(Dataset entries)
_ _ _ _ _ _ _

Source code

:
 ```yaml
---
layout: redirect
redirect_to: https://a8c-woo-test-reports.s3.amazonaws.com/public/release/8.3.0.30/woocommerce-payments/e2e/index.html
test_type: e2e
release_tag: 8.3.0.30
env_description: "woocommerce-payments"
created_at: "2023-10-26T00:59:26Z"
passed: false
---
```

_ _ _ _ _ _ _

WHAT YOU ARE ASKED TO DO. Go through the entries above and count each line that contains the string "woocommerce". Reply only with the total.

RESULT FOR THIS EXERCISE. 2